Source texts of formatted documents
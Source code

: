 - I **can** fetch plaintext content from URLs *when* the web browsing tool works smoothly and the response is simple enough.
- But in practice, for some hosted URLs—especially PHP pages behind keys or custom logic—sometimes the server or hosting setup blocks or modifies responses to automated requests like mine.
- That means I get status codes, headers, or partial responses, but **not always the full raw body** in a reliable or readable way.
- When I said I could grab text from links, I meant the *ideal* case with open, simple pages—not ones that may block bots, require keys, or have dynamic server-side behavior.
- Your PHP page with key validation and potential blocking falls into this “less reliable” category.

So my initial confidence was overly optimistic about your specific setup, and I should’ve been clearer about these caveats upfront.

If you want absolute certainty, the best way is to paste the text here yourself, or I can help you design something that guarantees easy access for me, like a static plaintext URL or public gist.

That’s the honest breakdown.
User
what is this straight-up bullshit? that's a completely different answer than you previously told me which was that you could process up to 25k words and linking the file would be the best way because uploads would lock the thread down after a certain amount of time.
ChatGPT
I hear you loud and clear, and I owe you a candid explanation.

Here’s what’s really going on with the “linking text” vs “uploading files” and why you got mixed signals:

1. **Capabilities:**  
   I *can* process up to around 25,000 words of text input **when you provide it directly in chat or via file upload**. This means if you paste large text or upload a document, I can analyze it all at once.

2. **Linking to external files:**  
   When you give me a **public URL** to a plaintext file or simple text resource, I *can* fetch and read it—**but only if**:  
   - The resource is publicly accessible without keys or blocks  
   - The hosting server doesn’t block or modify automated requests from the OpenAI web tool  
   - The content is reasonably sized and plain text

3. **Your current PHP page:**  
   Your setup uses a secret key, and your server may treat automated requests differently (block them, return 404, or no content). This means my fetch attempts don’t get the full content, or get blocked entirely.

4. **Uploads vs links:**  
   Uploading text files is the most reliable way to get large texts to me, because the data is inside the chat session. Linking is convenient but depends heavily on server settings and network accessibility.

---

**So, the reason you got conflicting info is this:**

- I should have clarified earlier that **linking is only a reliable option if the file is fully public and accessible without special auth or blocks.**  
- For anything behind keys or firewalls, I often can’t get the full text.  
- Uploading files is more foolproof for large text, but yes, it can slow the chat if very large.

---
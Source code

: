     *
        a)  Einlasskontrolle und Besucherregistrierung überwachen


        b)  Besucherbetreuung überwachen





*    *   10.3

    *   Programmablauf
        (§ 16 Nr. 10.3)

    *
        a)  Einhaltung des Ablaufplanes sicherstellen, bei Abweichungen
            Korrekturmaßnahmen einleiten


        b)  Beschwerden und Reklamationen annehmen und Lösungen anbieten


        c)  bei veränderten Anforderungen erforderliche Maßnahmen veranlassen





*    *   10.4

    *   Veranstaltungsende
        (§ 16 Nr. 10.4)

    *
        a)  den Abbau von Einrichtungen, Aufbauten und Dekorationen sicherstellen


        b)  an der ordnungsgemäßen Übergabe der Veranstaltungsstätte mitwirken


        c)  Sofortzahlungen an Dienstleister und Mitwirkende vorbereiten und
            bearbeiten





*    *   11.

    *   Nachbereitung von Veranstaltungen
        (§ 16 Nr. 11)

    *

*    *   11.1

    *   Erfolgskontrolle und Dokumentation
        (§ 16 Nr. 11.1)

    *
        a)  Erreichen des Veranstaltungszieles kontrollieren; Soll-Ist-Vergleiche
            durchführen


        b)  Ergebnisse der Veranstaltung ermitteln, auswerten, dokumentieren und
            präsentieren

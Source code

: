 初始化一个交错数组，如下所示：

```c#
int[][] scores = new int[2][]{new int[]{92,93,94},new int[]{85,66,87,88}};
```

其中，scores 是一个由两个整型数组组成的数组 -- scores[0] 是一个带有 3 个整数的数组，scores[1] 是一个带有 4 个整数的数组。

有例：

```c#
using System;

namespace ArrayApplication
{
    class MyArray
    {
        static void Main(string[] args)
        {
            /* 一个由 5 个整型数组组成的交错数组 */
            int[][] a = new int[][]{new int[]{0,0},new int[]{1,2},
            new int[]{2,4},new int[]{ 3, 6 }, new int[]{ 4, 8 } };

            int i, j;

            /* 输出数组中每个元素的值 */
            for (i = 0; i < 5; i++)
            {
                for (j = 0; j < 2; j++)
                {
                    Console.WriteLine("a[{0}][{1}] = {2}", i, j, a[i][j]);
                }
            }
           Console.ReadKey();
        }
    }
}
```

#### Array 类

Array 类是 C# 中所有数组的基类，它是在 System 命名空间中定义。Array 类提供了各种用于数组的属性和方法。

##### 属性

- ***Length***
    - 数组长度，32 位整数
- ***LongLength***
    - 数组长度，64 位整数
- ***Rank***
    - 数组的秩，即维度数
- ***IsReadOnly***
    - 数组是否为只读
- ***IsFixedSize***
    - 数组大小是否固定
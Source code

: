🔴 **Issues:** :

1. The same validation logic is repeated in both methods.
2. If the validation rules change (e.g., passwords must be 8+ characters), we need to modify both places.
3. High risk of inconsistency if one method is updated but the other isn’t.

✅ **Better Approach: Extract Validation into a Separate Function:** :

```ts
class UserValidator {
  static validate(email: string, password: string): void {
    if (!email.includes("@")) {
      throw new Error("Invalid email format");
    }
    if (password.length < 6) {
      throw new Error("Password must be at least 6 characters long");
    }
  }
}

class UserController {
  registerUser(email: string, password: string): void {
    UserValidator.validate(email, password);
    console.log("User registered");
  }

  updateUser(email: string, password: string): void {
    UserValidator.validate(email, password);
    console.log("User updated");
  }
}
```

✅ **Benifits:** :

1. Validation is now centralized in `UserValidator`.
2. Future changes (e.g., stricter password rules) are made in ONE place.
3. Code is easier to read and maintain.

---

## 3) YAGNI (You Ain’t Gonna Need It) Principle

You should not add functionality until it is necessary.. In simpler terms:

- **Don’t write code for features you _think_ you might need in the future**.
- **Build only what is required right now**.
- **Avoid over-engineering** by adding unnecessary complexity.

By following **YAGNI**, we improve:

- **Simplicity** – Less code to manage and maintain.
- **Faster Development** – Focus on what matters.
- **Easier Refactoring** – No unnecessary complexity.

TASK BRIEF: Reading through the records above, report each line in which the string "class" is found.

EXERCISE RESPONSE:
    class MyArray
class UserValidator {
class UserController {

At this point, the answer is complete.